F5 and NVIDIA expand integration to improve AI inference efficiency
F5, a networking and application security company, and NVIDIA have expanded their technical integration, combining F5's BIG-IP Next for Kubernetes with NVIDIA's BlueField-3 data processing units (DPUs) to improve how enterprises run AI inference workloads at scale.
The joint solution is designed to address a growing problem in enterprise AI: GPU resources are often underutilized because networking, encryption, and traffic management tasks compete with inference workloads for the same compute capacity. By offloading those tasks to BlueField-3 DPUs, the setup frees GPUs to run AI models.
BIG-IP Next for Kubernetes uses telemetry from NVIDIA's NIM and Dynamo runtime to route inference requests to the most suitable accelerators in real time. The system also supports multi-tenant GPU environments through network-level isolation, allowing organizations to share infrastructure across teams or customers without performance interference.
The integration also supports NVIDIA's DOCA Platform Framework, which simplifies the deployment and management of BlueField DPUs in Kubernetes environments.
Kunal Anand, Chief Product Officer, F5, said, “Together with NVIDIA, we are enabling AI factories to treat token production as a measurable business metric.
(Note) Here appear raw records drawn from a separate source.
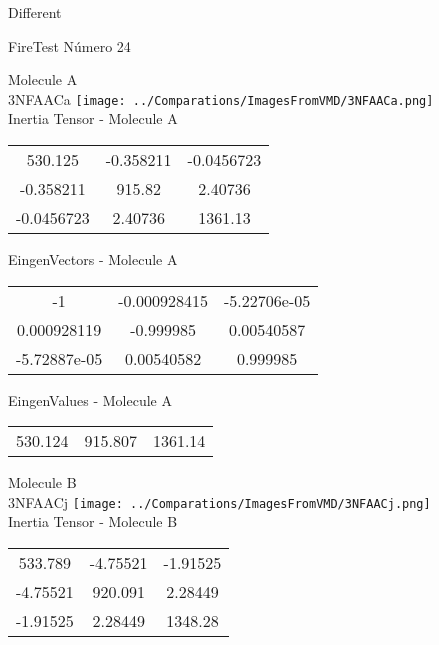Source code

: \begin{center}
\vtab
\vtab
\textcolor{NavyBlue}{\Large Different}
\end{center}

 \newpage

\vtab[-2cm]
\begin{center}
{\large FireTest \tab Número 24}
\end{center}
\begin{multicols}{2}
\begin{center}

Molecule A \\ 
3NFAACa
\texttt{[image: ../Comparations/ImagesFromVMD/3NFAACa.png]}
\\
Inertia Tensor - Molecule A \\
\vtab

\begin{tabular}{|c c c|}
530.125	 & 	-0.358211	 & 	-0.0456723	 \\
-0.358211	 & 	915.82	 & 	2.40736	 \\
-0.0456723	 & 	2.40736	 & 	1361.13
\end{tabular}

\vtab
 EingenVectors - Molecule A     \\
\vtab
\begin{tabular}{|c c c|}
-1	 & 	-0.000928415	 & 	-5.22706e-05	 \\
0.000928119	 & 	-0.999985	 & 	0.00540587	 \\
-5.72887e-05	 & 	0.00540582	 & 	0.999985
\end{tabular}

\vtab
 EingenValues - Molecule A     \\
\vtab
\begin{tabular}{|c c c|}
530.124	 & 	915.807	 & 	1361.14	 \\
\end{tabular}
\columnbreak

Molecule B \\ 
3NFAACj
\texttt{[image: ../Comparations/ImagesFromVMD/3NFAACj.png]}
\\
Inertia Tensor - Molecule B \\
\vtab

\begin{tabular}{|c c c|}
533.789	 & 	-4.75521	 & 	-1.91525	 \\
-4.75521	 & 	920.091	 & 	2.28449	 \\
-1.91525	 & 	2.28449	 & 	1348.28
\end{tabular}


\end{center}
\end{multicols}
BIG-IP Next for Kubernetes provides the intelligence and governance required to increase GPU yield, reduce cost per token, and scale shared AI platforms confidently.”
“NVIDIA’s accelerated computing infrastructure, coupled with F5’s AI-aware Application Delivery and Security Platform, unlocks superior AI factory tokenomics delivering scalable and cost-effective inference without making any changes to the models,” said Kevin Deierling, SVP, Networking, NVIDIA.